> [Problem requirements]:
Transcribe all of the records exactly, leaving every line as it is.

> [Given entries]:
++++++++

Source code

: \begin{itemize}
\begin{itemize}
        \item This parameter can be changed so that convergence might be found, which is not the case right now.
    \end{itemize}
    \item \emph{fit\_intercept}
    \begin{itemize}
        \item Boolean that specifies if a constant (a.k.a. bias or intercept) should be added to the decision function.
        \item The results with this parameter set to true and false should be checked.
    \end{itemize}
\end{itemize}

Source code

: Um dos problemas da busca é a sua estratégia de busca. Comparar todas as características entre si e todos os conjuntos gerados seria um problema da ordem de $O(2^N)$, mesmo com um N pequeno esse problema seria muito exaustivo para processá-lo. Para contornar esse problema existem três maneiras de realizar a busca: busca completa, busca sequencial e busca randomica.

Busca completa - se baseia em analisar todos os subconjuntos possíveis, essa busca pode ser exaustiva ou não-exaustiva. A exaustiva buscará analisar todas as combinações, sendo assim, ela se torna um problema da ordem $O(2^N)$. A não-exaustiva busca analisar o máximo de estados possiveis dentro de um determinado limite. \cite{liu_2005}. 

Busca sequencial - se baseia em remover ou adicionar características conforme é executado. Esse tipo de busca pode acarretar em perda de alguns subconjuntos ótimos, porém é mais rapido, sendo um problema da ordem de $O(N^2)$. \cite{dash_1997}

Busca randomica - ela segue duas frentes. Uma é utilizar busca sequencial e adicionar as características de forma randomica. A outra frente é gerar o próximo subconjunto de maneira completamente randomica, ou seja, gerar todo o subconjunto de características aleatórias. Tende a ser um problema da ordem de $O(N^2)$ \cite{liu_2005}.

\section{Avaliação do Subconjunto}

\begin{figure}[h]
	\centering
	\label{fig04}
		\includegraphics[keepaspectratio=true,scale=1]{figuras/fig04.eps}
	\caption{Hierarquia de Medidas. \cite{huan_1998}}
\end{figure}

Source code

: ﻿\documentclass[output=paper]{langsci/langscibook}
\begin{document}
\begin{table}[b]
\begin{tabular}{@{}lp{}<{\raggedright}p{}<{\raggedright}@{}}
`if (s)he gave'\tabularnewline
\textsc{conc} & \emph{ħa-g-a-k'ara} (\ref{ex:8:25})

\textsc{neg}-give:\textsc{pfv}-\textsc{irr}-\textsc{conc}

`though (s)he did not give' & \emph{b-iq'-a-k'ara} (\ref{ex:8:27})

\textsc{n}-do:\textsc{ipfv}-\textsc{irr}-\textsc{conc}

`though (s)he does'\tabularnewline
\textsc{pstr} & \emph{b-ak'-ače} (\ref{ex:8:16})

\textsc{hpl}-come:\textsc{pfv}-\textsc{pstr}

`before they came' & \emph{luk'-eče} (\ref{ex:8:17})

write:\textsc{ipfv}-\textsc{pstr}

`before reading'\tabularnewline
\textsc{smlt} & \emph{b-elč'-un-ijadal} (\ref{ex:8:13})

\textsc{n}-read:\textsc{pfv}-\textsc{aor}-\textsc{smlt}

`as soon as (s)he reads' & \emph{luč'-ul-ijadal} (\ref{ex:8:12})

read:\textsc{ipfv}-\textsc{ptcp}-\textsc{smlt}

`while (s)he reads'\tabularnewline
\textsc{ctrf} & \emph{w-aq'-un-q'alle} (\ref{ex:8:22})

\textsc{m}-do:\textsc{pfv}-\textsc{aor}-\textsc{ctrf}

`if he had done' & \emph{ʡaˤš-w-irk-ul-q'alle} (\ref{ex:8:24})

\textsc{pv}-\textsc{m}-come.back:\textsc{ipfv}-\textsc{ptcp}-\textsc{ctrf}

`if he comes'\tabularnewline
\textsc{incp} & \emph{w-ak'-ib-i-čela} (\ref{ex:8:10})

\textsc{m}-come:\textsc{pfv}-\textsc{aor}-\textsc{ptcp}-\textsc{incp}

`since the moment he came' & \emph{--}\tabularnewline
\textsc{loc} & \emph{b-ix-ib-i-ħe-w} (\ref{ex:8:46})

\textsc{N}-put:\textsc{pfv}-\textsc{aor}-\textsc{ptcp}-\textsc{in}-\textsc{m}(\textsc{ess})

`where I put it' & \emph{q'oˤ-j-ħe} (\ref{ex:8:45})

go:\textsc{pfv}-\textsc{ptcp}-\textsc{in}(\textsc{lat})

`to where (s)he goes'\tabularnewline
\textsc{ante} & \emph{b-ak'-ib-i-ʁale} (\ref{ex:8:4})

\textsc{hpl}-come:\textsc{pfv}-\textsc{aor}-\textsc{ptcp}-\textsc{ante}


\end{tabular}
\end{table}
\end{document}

++++++++

> [Written solution]:
Source code

: \begin{itemize}
\begin{itemize}
        \item This parameter can be changed so that convergence might be found, which is not the case right now.
    \end{itemize}
    \item \emph{fit\_intercept}
    \begin{itemize}
        \item Boolean that specifies if a constant (a.k.a. bias or intercept) should be added to the decision function.
        \item The results with this parameter set to true and false should be checked.
    \end{itemize}
\end{itemize}

Source code

: Um dos problemas da busca é a sua estratégia de busca. Comparar todas as características entre si e todos os conjuntos gerados seria um problema da ordem de $O(2^N)$, mesmo com um N pequeno esse problema seria muito exaustivo para processá-lo. Para contornar esse problema existem três maneiras de realizar a busca: busca completa, busca sequencial e busca randomica.

Busca completa - se baseia em analisar todos os subconjuntos possíveis, essa busca pode ser exaustiva ou não-exaustiva. A exaustiva buscará analisar todas as combinações, sendo assim, ela se torna um problema da ordem $O(2^N)$. A não-exaustiva busca analisar o máximo de estados possiveis dentro de um determinado limite. \cite{liu_2005}. 

Busca sequencial - se baseia em remover ou adicionar características conforme é executado. Esse tipo de busca pode acarretar em perda de alguns subconjuntos ótimos, porém é mais rapido, sendo um problema da ordem de $O(N^2)$. \cite{dash_1997}

Busca randomica - ela segue duas frentes. Uma é utilizar busca sequencial e adicionar as características de forma randomica. A outra frente é gerar o próximo subconjunto de maneira completamente randomica, ou seja, gerar todo o subconjunto de características aleatórias. Tende a ser um problema da ordem de $O(N^2)$ \cite{liu_2005}.

\section{Avaliação do Subconjunto}

\begin{figure}[h]
	\centering
	\label{fig04}
		\includegraphics[keepaspectratio=true,scale=1]{figuras/fig04.eps}
	\caption{Hierarquia de Medidas. \cite{huan_1998}}
\end{figure}

Source code

: ﻿\documentclass[output=paper]{langsci/langscibook}
\begin{document}
\begin{table}[b]
\begin{tabular}{@{}lp{}<{\raggedright}p{}<{\raggedright}@{}}
`if (s)he gave'\tabularnewline
\textsc{conc} & \emph{ħa-g-a-k'ara} (\ref{ex:8:25})

\textsc{neg}-give:\textsc{pfv}-\textsc{irr}-\textsc{conc}

`though (s)he did not give' & \emph{b-iq'-a-k'ara} (\ref{ex:8:27})

\textsc{n}-do:\textsc{ipfv}-\textsc{irr}-\textsc{conc}

`though (s)he does'\tabularnewline
\textsc{pstr} & \emph{b-ak'-ače} (\ref{ex:8:16})

\textsc{hpl}-come:\textsc{pfv}-\textsc{pstr}

`before they came' & \emph{luk'-eče} (\ref{ex:8:17})

write:\textsc{ipfv}-\textsc{pstr}

`before reading'\tabularnewline
\textsc{smlt} & \emph{b-elč'-un-ijadal} (\ref{ex:8:13})

\textsc{n}-read:\textsc{pfv}-\textsc{aor}-\textsc{smlt}

`as soon as (s)he reads' & \emph{luč'-ul-ijadal} (\ref{ex:8:12})

read:\textsc{ipfv}-\textsc{ptcp}-\textsc{smlt}

`while (s)he reads'\tabularnewline
\textsc{ctrf} & \emph{w-aq'-un-q'alle} (\ref{ex:8:22})

\textsc{m}-do:\textsc{pfv}-\textsc{aor}-\textsc{ctrf}

`if he had done' & \emph{ʡaˤš-w-irk-ul-q'alle} (\ref{ex:8:24})

\textsc{pv}-\textsc{m}-come.back:\textsc{ipfv}-\textsc{ptcp}-\textsc{ctrf}

`if he comes'\tabularnewline
\textsc{incp} & \emph{w-ak'-ib-i-čela} (\ref{ex:8:10})

\textsc{m}-come:\textsc{pfv}-\textsc{aor}-\textsc{ptcp}-\textsc{incp}

`since the moment he came' & \emph{--}\tabularnewline
\textsc{loc} & \emph{b-ix-ib-i-ħe-w} (\ref{ex:8:46})

\textsc{N}-put:\textsc{pfv}-\textsc{aor}-\textsc{ptcp}-\textsc{in}-\textsc{m}(\textsc{ess})

`where I put it' & \emph{q'oˤ-j-ħe} (\ref{ex:8:45})

go:\textsc{pfv}-\textsc{ptcp}-\textsc{in}(\textsc{lat})

`to where (s)he goes'\tabularnewline
\textsc{ante} & \emph{b-ak'-ib-i-ʁale} (\ref{ex:8:4})

\textsc{hpl}-come:\textsc{pfv}-\textsc{aor}-\textsc{ptcp}-\textsc{ante}


\end{tabular}
\end{table}
\end{document}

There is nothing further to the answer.